What is an Empty Non-Terminal?
Information in the Domain Name System is arranged in a tree-like graph. Nodes in this graph can be terminal or non-terminal.
- A terminal node is a node like a leaf at the edge of the tree; no other nodes exist beyond it (hence "terminal").
- A non-terminal node is any node that exists in the graph between other nodes.
So that's "terminal" vs. "non-terminal." But what does it mean for a non-terminal node to be an "empty non-terminal"?
Although many DNS operators never take advantage of this, preferring to create a delegation or zone cut at each level, DNS does not require that every non-terminal segment of a domain name be in a separate zone. That is to say, if you have been delegated authority for a domain, e.g."example.com", and you want to create a record within that domain called "foo.bar.example.com", you can do that in more than one way.
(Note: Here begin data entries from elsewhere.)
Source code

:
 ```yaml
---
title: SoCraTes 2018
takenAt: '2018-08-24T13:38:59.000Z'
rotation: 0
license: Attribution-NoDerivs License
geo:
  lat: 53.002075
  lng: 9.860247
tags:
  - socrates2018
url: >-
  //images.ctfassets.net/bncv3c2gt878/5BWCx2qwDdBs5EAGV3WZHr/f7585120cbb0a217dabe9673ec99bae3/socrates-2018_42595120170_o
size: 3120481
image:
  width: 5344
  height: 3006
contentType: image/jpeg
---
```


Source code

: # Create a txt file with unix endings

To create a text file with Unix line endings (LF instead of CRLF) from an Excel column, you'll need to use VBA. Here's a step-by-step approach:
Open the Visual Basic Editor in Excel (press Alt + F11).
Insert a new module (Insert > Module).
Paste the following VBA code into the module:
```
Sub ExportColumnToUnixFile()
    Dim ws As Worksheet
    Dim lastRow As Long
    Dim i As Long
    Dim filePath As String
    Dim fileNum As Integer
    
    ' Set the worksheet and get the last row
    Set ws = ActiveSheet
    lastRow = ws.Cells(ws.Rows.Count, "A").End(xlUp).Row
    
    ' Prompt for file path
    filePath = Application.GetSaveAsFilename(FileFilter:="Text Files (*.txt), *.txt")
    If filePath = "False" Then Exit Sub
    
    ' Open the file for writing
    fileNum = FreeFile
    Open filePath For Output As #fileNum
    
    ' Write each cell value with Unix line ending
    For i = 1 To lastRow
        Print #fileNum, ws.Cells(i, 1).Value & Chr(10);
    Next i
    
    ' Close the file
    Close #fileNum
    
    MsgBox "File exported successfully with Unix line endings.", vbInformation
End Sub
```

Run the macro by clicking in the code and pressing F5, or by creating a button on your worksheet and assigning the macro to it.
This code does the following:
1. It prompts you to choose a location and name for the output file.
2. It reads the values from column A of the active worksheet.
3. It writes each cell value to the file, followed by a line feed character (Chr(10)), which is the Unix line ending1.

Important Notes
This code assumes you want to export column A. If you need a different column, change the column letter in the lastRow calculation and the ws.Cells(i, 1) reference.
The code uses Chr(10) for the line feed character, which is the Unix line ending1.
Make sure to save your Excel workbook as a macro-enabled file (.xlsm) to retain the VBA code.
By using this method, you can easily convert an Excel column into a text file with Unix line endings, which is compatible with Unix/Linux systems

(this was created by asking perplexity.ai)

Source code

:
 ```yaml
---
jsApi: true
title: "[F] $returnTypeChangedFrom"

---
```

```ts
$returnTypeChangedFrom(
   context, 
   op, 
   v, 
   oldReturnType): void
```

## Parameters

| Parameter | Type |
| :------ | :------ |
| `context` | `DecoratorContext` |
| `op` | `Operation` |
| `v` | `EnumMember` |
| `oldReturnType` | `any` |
One common practice would be to choose to create a delegation within "example.com" to a new subdomain, "bar.example.com", and within that subdomain you could create a record "foo" as desired.
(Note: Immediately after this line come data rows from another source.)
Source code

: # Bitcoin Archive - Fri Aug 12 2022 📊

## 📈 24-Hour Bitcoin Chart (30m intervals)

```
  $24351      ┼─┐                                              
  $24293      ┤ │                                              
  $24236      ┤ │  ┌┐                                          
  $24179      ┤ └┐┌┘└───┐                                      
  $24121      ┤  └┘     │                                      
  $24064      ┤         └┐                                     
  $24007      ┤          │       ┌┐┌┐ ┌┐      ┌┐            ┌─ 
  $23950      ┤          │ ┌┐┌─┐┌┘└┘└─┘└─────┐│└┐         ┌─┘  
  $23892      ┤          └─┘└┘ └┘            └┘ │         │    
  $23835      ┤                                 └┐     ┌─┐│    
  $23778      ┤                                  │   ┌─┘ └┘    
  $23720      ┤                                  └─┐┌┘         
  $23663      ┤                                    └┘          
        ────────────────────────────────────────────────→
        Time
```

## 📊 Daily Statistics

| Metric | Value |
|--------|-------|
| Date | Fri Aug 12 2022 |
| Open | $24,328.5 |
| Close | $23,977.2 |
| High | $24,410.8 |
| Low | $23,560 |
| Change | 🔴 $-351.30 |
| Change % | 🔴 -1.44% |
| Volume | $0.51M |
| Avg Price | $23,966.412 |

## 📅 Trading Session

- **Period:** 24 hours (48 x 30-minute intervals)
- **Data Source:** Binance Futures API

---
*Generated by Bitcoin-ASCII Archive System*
But DNS does not require you to do that. If all you want is "foo.bar.example.com" and you have no intention to create other records in "bar.example.com", you can define "foo.bar.example.com" within the zone data for the "example.com" zone and that will work just fine. In this case "bar" is a non-terminal node in the DNS graph and, if there are no records created at the "bar" level, it is considered an "empty" non-terminal.
An example of a record which could be used to trigger the vulnerability would be something like: "foo.*.example.com." ISC recommends avoiding the use of wildcards in these types of record because they do not match as operators generally expect them to. However, if you must use such a record for some reason you should at least take care to upgrade to a version of BIND that is not affected by CVE-2020-8619.